With our bootstrap code complete, we can now run our acceptance tests by executing the following Maven command on the command line:

mvn test

Upon completion of this build phase, we can see the following output:

3 Scenarios (3 passed)
14 Steps (14 passed)
0m2.394s

This output reflects that all of our 3 acceptance scenarios (which are cumulatively composed of 14 steps) have successfully completed. While the time of execution will vary between runs and between test environments, for simple tests, it can take only seconds to complete. This ensures that we can pragmatically and consistently run these acceptance tests each time our system changes and ensure our high-level, customer behavior does not change as our system progresses.

Conclusion

Acceptance tests are an essential component of all major systems and are one of the few categories of tests that exercise behavior that the customer will experience. While manual acceptance tests are required in some cases, a large portion of acceptance tests can be automated and routinely run after each change. Although this is a desirable goal, it can be difficult to combine the various testing components of SpringMVC, JUnit, and an acceptance testing framework, such as Cucumber.

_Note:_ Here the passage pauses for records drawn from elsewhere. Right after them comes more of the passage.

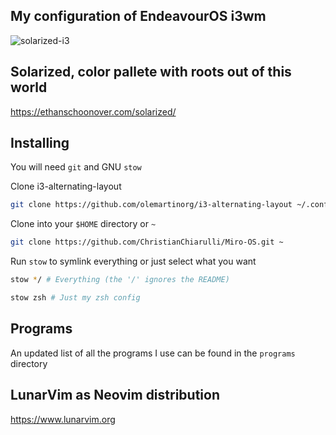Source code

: ## My configuration of EndeavourOS i3wm

![solarized-i3](https://user-images.githubusercontent.com/35846412/171958780-f1fc9dc6-b91c-42a3-9bf5-6acbfb98beaf.png)

## Solarized, color pallete with roots out of this world

https://ethanschoonover.com/solarized/

## Installing

You will need `git` and GNU `stow`

Clone i3-alternating-layout

```bash
git clone https://github.com/olemartinorg/i3-alternating-layout ~/.config/i3

```

Clone into your `$HOME` directory or `~`
```bash
git clone https://github.com/ChristianChiarulli/Miro-OS.git ~
```
Run `stow` to symlink everything or just select what you want

```bash
stow */ # Everything (the '/' ignores the README)
```

```bash
stow zsh # Just my zsh config
```

## Programs

An updated list of all the programs I use can be found in the `programs` directory

## LunarVim as Neovim distribution 

https://www.lunarvim.org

In this article, we explored the interconnection of each of these parts, abstracting the HTTP calls (through the Spring MVC testing framework) from the Cucumber step implementations that utilize these calls. With this separation, we are able to simply and quickly execute our acceptance tests, ensuring that as our system rapidly changes, we continue to meet the expectation of our customers.